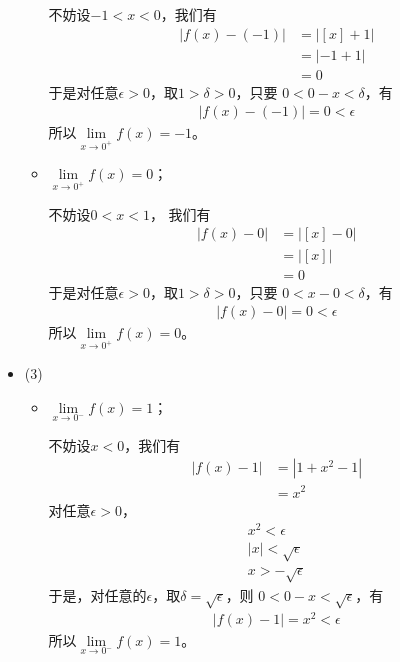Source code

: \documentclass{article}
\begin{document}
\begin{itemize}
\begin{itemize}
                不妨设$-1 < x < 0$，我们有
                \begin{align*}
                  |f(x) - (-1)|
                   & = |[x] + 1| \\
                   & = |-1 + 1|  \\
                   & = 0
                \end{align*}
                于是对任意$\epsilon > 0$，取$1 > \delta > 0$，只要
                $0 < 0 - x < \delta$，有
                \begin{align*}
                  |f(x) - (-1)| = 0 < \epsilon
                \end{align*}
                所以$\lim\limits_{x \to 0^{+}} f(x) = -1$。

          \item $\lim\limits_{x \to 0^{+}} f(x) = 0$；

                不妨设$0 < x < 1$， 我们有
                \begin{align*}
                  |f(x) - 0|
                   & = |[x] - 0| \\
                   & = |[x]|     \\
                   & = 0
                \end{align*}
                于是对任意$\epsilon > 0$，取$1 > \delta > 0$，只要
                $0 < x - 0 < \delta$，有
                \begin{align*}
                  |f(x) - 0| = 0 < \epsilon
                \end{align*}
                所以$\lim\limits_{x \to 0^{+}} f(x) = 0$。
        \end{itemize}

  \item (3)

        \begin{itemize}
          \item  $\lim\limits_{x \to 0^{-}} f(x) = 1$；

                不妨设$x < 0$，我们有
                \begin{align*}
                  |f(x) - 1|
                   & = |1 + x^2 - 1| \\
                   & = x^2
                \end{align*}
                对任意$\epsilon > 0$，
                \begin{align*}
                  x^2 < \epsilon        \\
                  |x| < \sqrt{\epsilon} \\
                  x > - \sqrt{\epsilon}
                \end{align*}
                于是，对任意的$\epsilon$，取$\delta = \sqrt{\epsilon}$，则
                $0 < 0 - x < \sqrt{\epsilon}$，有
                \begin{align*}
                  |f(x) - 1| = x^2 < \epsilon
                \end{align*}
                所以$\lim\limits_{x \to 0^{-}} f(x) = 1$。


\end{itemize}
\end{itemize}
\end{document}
————————
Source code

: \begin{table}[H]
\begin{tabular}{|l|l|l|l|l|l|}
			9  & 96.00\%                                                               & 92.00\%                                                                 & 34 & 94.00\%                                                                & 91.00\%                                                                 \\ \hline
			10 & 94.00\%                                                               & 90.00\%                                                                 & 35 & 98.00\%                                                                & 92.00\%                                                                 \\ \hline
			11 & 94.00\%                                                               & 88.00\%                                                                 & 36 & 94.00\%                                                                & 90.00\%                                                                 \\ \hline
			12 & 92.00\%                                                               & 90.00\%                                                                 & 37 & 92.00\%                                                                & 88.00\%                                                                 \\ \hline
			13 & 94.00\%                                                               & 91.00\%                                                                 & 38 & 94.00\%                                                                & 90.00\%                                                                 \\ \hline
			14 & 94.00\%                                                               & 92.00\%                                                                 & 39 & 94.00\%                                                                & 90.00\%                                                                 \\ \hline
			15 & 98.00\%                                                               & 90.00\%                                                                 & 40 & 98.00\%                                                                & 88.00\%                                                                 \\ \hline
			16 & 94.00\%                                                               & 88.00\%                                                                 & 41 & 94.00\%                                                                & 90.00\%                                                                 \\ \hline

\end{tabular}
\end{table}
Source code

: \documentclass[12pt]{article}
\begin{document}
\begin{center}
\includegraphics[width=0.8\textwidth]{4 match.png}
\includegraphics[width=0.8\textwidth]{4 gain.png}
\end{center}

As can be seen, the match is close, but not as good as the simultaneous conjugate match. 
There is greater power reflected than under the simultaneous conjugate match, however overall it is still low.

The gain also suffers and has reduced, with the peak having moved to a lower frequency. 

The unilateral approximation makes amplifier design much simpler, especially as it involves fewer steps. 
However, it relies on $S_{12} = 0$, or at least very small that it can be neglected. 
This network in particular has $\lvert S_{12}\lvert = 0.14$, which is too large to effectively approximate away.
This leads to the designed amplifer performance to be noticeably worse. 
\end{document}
————————
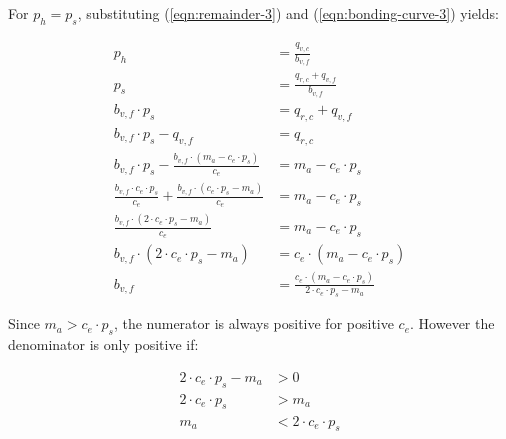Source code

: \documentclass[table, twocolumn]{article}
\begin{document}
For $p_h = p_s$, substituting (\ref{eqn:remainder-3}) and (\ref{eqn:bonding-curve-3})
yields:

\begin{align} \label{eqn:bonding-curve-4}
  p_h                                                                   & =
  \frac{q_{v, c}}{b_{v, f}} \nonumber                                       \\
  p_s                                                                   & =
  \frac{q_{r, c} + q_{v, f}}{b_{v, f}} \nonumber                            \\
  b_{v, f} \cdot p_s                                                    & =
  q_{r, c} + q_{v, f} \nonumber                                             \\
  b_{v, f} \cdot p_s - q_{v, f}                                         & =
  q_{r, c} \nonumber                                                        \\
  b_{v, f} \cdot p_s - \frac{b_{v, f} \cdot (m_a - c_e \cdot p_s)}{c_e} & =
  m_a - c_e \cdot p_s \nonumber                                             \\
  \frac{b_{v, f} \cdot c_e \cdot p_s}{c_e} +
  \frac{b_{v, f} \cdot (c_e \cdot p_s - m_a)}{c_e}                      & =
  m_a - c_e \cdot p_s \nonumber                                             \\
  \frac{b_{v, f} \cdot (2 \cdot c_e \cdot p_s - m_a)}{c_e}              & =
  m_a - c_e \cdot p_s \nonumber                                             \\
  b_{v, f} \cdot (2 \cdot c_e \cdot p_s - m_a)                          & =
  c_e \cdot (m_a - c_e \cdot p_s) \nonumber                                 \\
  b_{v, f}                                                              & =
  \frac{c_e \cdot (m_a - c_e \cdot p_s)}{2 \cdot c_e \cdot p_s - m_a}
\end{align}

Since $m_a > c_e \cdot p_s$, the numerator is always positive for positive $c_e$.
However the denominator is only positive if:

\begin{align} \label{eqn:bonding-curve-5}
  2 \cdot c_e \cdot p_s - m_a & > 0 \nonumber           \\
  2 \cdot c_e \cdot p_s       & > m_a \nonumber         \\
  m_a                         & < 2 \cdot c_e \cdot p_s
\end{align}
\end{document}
————————
Using the entries above, return each line that includes the word "article".

- Task response
: \documentclass{article}
: \documentclass[12pt]{article}
: \documentclass[table, twocolumn]{article}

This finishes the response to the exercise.